Teaching Innovation Awards Winner
University of Exeter
Games and gamified learning can directly contribute to education, improve student motivation and engagement, and help social cohesion within groups of learners. For both educators and students, educative play can bring joy to our studies. During the COVID-19 pandemic, we noted that many students were compartmentalising their learning and lacked a context of their studies across a module and the course. We developed a gamified session that required students to integrate ideas from across our “Analytical Techniques in Biochemistry” module. In this session, students make deductions based on multiple experiments, and work in a team to solve a mystery. The session covers High-performance Liquid Chromatography, Sodium Dodecyl Sulfate Polyacrylamide Gel Electrophoresis, Western Blot, and Mass Spectrometry. It is timetabled at the end of the module to reinforce learning.

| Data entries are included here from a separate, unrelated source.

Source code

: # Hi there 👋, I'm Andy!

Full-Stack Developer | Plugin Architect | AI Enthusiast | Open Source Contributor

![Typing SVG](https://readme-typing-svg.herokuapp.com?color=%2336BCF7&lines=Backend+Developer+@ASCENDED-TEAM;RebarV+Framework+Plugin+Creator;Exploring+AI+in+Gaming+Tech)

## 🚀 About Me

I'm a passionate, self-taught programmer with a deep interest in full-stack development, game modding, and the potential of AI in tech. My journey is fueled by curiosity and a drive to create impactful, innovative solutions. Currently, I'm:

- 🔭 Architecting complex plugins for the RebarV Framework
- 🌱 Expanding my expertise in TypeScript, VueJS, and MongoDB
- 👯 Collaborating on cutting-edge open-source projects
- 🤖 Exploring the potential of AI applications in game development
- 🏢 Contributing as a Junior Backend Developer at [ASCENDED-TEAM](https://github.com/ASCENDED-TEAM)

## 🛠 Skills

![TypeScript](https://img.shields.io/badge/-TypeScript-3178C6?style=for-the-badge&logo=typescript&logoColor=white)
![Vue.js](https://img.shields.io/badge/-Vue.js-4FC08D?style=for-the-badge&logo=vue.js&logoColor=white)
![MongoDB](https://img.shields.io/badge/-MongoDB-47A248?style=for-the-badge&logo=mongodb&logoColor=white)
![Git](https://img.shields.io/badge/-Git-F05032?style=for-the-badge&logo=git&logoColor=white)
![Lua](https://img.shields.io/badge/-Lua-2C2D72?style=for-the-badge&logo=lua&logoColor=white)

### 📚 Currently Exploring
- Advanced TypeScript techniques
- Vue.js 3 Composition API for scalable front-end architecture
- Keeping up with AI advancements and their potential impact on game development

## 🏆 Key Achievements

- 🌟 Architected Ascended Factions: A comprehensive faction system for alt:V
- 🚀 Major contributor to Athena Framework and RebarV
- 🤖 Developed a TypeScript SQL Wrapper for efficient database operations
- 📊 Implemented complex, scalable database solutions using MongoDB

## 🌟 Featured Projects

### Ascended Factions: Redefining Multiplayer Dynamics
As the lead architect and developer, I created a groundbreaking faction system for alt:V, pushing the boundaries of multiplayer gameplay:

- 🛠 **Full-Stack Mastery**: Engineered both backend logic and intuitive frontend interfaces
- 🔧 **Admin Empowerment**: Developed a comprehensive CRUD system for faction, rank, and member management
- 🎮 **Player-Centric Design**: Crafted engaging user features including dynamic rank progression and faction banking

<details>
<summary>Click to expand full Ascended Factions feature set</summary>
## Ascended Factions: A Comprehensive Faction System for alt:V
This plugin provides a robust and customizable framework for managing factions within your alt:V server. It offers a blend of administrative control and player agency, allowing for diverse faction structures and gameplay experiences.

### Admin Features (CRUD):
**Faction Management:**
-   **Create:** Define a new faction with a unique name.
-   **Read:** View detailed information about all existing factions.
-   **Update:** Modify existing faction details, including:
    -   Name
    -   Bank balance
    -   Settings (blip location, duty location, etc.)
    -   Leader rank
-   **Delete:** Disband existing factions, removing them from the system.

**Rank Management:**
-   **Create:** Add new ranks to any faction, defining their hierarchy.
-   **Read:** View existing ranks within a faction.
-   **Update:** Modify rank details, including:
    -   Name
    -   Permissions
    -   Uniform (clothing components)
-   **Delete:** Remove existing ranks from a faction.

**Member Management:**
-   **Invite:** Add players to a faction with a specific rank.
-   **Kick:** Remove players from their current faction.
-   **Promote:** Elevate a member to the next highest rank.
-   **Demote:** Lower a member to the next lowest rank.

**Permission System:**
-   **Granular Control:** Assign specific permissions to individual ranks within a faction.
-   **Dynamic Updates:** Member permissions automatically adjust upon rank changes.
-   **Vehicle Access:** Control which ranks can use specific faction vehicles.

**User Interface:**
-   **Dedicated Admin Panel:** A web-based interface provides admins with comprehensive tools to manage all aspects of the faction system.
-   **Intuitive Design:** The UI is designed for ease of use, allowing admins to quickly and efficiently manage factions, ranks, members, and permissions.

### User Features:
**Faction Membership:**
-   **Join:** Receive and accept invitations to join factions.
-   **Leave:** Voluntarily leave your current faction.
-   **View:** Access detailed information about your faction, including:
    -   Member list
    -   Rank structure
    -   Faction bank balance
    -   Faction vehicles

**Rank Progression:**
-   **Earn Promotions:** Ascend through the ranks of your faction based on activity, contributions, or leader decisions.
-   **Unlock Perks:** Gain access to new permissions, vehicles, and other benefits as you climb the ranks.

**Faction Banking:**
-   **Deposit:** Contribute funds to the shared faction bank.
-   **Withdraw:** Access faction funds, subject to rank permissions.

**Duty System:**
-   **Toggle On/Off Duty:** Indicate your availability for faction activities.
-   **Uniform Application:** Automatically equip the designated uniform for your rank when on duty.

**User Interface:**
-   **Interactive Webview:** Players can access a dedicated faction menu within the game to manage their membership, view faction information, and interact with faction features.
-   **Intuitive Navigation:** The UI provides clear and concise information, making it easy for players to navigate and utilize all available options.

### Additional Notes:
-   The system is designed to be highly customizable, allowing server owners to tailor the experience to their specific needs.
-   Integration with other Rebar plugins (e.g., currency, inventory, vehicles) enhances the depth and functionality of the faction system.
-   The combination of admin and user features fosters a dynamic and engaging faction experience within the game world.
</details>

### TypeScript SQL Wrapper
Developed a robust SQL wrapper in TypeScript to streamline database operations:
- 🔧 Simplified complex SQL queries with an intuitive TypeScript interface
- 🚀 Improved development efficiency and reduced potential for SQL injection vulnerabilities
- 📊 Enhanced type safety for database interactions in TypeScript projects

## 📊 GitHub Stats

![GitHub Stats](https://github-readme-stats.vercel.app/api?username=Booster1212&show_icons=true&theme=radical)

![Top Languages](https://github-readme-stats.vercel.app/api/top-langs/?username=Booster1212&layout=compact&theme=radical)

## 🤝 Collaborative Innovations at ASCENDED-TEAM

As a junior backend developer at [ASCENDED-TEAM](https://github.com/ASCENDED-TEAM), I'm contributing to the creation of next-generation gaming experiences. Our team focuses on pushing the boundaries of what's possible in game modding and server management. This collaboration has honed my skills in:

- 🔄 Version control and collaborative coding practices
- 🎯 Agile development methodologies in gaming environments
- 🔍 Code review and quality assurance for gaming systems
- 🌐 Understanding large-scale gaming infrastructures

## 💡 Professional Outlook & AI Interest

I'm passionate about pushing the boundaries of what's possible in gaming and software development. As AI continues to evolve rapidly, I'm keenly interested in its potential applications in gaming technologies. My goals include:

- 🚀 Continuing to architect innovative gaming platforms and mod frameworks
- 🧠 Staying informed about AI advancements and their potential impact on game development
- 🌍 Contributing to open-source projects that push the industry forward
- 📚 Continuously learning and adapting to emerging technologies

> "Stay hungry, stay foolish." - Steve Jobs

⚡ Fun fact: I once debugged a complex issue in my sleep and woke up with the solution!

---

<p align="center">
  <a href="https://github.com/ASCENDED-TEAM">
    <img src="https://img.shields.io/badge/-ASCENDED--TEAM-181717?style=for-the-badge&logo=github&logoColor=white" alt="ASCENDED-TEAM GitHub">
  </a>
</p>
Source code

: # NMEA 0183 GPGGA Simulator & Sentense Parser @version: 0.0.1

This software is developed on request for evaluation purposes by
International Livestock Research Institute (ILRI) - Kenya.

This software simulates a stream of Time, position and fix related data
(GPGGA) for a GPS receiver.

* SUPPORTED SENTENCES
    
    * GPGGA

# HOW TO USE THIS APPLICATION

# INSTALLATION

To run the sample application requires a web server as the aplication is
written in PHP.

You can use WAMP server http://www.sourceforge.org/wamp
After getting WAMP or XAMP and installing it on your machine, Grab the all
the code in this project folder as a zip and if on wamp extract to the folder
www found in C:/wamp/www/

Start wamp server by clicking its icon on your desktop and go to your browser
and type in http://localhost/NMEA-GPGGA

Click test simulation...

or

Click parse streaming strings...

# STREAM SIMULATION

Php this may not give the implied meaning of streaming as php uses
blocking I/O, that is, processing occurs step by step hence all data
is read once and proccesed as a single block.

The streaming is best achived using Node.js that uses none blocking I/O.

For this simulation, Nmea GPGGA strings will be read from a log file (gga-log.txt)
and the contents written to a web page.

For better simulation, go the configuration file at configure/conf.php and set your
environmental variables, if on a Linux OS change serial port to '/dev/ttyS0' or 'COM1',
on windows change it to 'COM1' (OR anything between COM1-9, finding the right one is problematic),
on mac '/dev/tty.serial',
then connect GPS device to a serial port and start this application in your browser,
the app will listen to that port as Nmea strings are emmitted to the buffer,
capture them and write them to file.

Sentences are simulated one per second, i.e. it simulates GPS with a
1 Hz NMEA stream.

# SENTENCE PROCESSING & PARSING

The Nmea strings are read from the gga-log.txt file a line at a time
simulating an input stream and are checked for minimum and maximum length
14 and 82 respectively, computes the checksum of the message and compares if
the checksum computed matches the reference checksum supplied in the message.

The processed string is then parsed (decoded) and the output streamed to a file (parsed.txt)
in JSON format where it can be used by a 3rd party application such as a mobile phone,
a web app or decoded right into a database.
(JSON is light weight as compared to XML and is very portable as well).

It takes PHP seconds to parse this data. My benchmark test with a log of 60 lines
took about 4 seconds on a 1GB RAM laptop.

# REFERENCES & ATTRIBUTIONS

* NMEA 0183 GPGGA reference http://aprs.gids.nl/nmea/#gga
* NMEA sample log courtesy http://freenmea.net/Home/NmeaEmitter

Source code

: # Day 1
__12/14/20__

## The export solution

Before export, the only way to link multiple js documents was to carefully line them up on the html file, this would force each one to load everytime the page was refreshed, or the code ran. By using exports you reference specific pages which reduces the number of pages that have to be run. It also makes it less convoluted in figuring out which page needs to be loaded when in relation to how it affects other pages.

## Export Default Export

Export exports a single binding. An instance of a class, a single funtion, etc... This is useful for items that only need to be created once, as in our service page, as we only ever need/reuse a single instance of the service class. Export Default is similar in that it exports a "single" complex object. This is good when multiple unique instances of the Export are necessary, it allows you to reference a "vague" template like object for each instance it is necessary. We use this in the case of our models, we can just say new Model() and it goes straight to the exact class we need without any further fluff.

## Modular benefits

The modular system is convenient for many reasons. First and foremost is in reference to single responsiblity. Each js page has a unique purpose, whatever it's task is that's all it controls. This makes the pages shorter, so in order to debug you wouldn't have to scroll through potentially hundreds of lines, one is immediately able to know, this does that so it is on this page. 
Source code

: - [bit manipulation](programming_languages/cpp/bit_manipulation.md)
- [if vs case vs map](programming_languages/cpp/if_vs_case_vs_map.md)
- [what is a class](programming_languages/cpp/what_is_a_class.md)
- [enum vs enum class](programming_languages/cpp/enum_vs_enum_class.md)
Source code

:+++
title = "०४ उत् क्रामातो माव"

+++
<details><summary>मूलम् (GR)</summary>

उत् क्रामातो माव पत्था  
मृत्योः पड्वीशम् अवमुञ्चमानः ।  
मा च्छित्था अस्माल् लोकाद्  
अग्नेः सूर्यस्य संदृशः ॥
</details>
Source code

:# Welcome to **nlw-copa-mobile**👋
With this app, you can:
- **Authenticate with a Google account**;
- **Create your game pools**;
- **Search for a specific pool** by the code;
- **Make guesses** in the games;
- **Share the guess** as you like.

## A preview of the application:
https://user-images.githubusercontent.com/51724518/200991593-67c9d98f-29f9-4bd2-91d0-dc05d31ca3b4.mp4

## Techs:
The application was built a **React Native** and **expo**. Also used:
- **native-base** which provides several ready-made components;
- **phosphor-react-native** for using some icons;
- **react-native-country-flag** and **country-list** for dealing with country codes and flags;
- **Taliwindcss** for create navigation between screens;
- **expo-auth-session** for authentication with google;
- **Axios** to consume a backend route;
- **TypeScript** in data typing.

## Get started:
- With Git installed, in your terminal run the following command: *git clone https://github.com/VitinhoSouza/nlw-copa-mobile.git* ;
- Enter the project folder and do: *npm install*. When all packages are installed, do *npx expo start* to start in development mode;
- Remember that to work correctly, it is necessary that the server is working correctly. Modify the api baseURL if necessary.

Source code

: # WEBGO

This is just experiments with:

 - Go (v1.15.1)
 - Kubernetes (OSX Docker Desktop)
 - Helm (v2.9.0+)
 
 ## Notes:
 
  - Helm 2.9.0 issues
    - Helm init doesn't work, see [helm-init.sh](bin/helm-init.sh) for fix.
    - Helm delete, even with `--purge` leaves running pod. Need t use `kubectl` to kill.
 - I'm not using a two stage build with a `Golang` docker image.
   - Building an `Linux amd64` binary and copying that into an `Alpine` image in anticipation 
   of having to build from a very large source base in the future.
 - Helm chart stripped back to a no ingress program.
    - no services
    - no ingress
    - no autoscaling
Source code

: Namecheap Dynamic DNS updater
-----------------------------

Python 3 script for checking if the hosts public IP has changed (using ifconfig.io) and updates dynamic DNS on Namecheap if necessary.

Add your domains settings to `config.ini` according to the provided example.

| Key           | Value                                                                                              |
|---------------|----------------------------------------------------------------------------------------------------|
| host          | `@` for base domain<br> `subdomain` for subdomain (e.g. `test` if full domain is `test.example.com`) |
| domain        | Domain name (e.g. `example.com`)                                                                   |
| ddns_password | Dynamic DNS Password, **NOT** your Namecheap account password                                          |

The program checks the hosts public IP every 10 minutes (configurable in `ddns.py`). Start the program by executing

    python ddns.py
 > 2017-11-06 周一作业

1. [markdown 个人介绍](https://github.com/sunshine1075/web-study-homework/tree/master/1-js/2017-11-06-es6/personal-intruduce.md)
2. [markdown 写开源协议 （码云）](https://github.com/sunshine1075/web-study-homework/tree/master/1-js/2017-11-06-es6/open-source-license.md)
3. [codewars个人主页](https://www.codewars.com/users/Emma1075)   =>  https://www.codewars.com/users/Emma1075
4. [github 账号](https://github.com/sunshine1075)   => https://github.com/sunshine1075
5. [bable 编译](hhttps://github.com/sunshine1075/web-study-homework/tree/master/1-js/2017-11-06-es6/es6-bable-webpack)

We developed the session in the style of a murder mystery, following the popular games “Mafia” and “Among Us”. In our session, the students take the role of external observers rather than participants, and cannot be “eliminated” from the game. This makes the session scalable to larger classes with minimal alteration. We developed an original game fiction, based around fictional creatures living in our department (“Lab Sprites”), to give the game more character and allow us to adapt the setting to our educational needs. Students are provided with a game briefing that outlines the scenario of an Impostor who has infiltrated the Lab Sprites and is attempting to kill them off and provides important data underlying the experiments that students will interpret; and a video demonstrating the game. We run the game interactively using the online platform Mural, which allows students to interact with each other, view the data, and vote on the likely Impostor anonymously at the end of each cycle.
To support the game, we wrote code to generate mysteries according to our needs, allowing varying levels of difficulty. This code produces original and unique data/images for HPLC, SDS-PAGE, and Western Blot experiments based on published data. All our code is publicly available on GitHub and CodeOcean. Students must use all the data knowing that we have embedded errors into the unique datasets and images to distract them from correctly identifying the Impostor. We adopted this strategy to help our students interpret non-perfect data, a skill they will need to succeed in their capstone research projects where data may be contradictory, incomplete, or confusing.
Our students reported that they gain increased confidence in the techniques in the game, or an understanding that they need to review their learning in these techniques. Students reported that they like to see realistic looking data, including imperfections, and that they want a session that is challenging without being too difficult to complete. This module-ending synoptic session enables our students to revise and link their learning across the module.
We have made our code freely available to encourage and support others to bring gamification into their practice. The code for each technique can be used more widely for digital learning of HPLC and SDS PAGE.